While overall production rose for the first time in five months, this was largely due to a reduction in backlogs of work, with outstanding business falling at one of the fastest rates since 2011.
Output trends were uneven across the sector, with contractions in capital and intermediate goods offsetting strong growth in the consumer goods sector.
Companies experienced a decline in new business from Europe and the US, with one in five manufacturers reporting a decrease in new orders from overseas. Firms are maintaining a cost-cautious approach to hiring, purchasing and stock holding, with job losses accelerating since October.
Purchasing activity fell for the eighth consecutive month.
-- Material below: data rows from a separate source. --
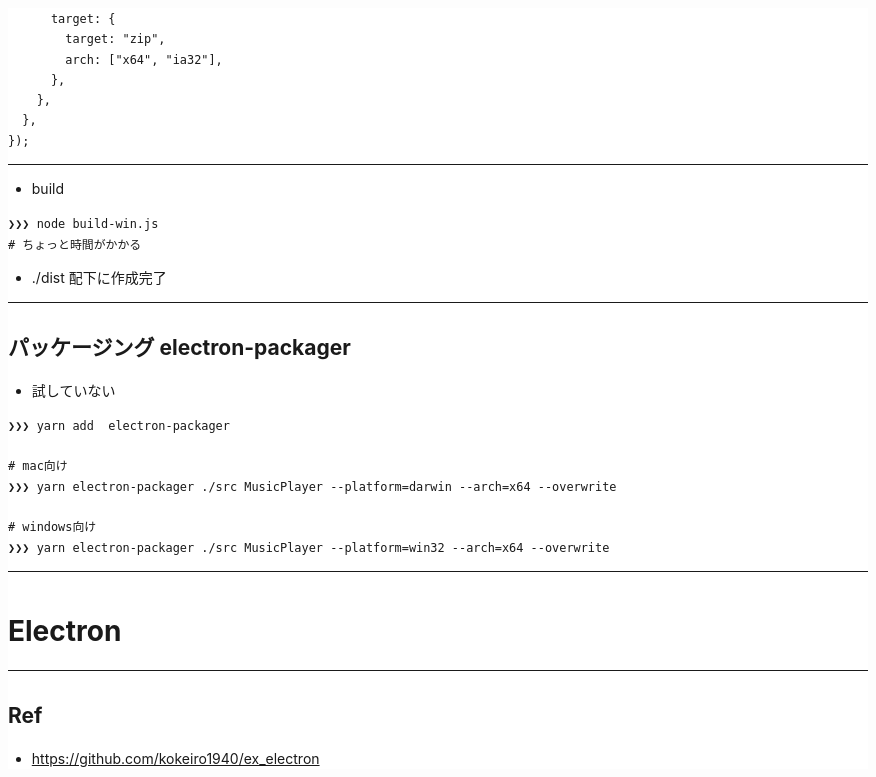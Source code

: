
 ```
      target: {
        target: "zip",
        arch: ["x64", "ia32"],
      },
    },
  },
});
```

---

- build
```
❯❯❯ node build-win.js
# ちょっと時間がかかる
```

- ./dist 配下に作成完了

---

## パッケージング electron-packager
- 試していない
```
❯❯❯ yarn add  electron-packager

# mac向け
❯❯❯ yarn electron-packager ./src MusicPlayer --platform=darwin --arch=x64 --overwrite

# windows向け
❯❯❯ yarn electron-packager ./src MusicPlayer --platform=win32 --arch=x64 --overwrite
```

---

# Electron

- - -

## Ref
- https://github.com/kokeiro1940/ex_electron

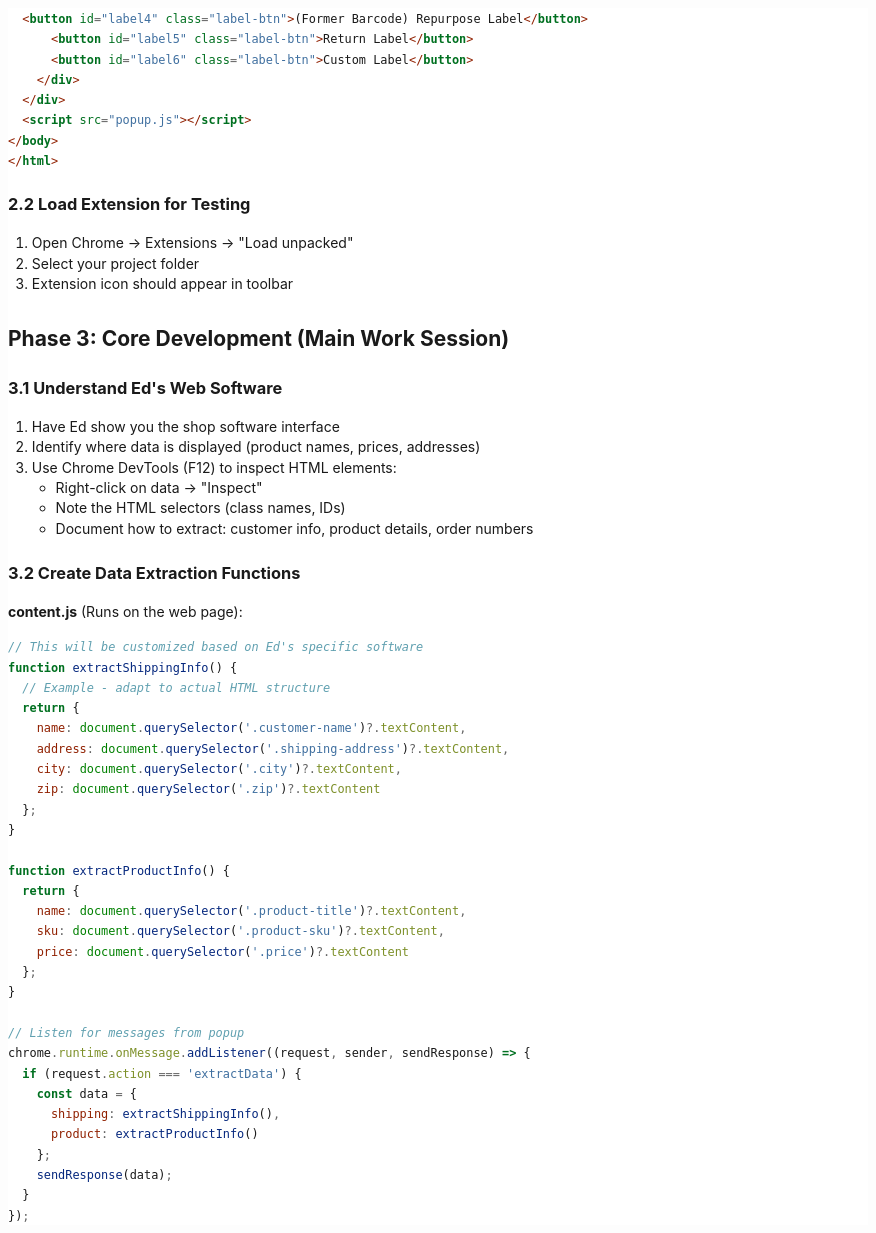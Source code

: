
 ```html
  <button id="label4" class="label-btn">(Former Barcode) Repurpose Label</button>
      <button id="label5" class="label-btn">Return Label</button>
      <button id="label6" class="label-btn">Custom Label</button>
    </div>
  </div>
  <script src="popup.js"></script>
</body>
</html>
```

### 2.2 Load Extension for Testing
1. Open Chrome → Extensions → "Load unpacked"
2. Select your project folder
3. Extension icon should appear in toolbar

## Phase 3: Core Development (Main Work Session)

### 3.1 Understand Ed's Web Software
1. Have Ed show you the shop software interface
2. Identify where data is displayed (product names, prices, addresses)
3. Use Chrome DevTools (F12) to inspect HTML elements:
   - Right-click on data → "Inspect"
   - Note the HTML selectors (class names, IDs)
   - Document how to extract: customer info, product details, order numbers

### 3.2 Create Data Extraction Functions
**content.js** (Runs on the web page):
```javascript
// This will be customized based on Ed's specific software
function extractShippingInfo() {
  // Example - adapt to actual HTML structure
  return {
    name: document.querySelector('.customer-name')?.textContent,
    address: document.querySelector('.shipping-address')?.textContent,
    city: document.querySelector('.city')?.textContent,
    zip: document.querySelector('.zip')?.textContent
  };
}

function extractProductInfo() {
  return {
    name: document.querySelector('.product-title')?.textContent,
    sku: document.querySelector('.product-sku')?.textContent,
    price: document.querySelector('.price')?.textContent
  };
}

// Listen for messages from popup
chrome.runtime.onMessage.addListener((request, sender, sendResponse) => {
  if (request.action === 'extractData') {
    const data = {
      shipping: extractShippingInfo(),
      product: extractProductInfo()
    };
    sendResponse(data);
  }
});
```
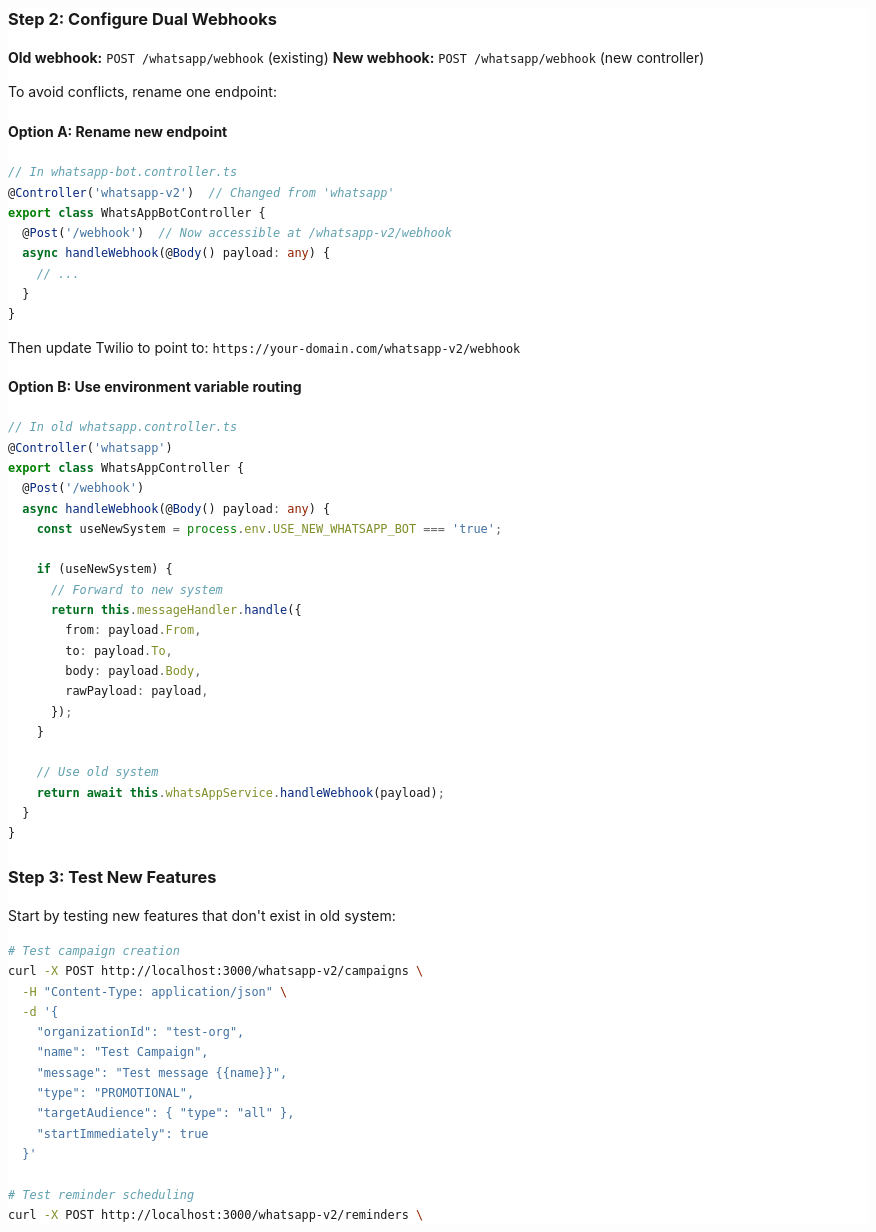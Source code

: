 ### **Step 2: Configure Dual Webhooks**

**Old webhook:** `POST /whatsapp/webhook` (existing)
**New webhook:** `POST /whatsapp/webhook` (new controller)

To avoid conflicts, rename one endpoint:

#### **Option A: Rename new endpoint**

```typescript
// In whatsapp-bot.controller.ts
@Controller('whatsapp-v2')  // Changed from 'whatsapp'
export class WhatsAppBotController {
  @Post('/webhook')  // Now accessible at /whatsapp-v2/webhook
  async handleWebhook(@Body() payload: any) {
    // ...
  }
}
```

Then update Twilio to point to: `https://your-domain.com/whatsapp-v2/webhook`

#### **Option B: Use environment variable routing**

```typescript
// In old whatsapp.controller.ts
@Controller('whatsapp')
export class WhatsAppController {
  @Post('/webhook')
  async handleWebhook(@Body() payload: any) {
    const useNewSystem = process.env.USE_NEW_WHATSAPP_BOT === 'true';

    if (useNewSystem) {
      // Forward to new system
      return this.messageHandler.handle({
        from: payload.From,
        to: payload.To,
        body: payload.Body,
        rawPayload: payload,
      });
    }

    // Use old system
    return await this.whatsAppService.handleWebhook(payload);
  }
}
```

### **Step 3: Test New Features**

Start by testing new features that don't exist in old system:

```bash
# Test campaign creation
curl -X POST http://localhost:3000/whatsapp-v2/campaigns \
  -H "Content-Type: application/json" \
  -d '{
    "organizationId": "test-org",
    "name": "Test Campaign",
    "message": "Test message {{name}}",
    "type": "PROMOTIONAL",
    "targetAudience": { "type": "all" },
    "startImmediately": true
  }'

# Test reminder scheduling
curl -X POST http://localhost:3000/whatsapp-v2/reminders \
```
However, companies said that lower costs of metals and plastics balanced price increases for energy and chemicals.
CIPS CEO David Noble said: “Consumer confidence looks like it is translating into increased demand for consumer goods, unlike the intermediate and investment sectors, which continue to retrench.
“Regrettably, until on-going macro issues have been addressed, the situation is unlikely to change dramatically.”
Rob Dobson, senior economist at Markit, said: “The renewed recession in the eurozone and sluggish growth further afield clearly remain big worries for UK producers, hitting exports. However, at the same time, demand in home markets remains frustratingly weak. Destocking and cutbacks in business expansion plans have hit sales of intermediate and investment goods to domestic customers.
“On a brighter note, producers of consumer goods indicated that business is holding up well, with output growth surging to a near two-year high.”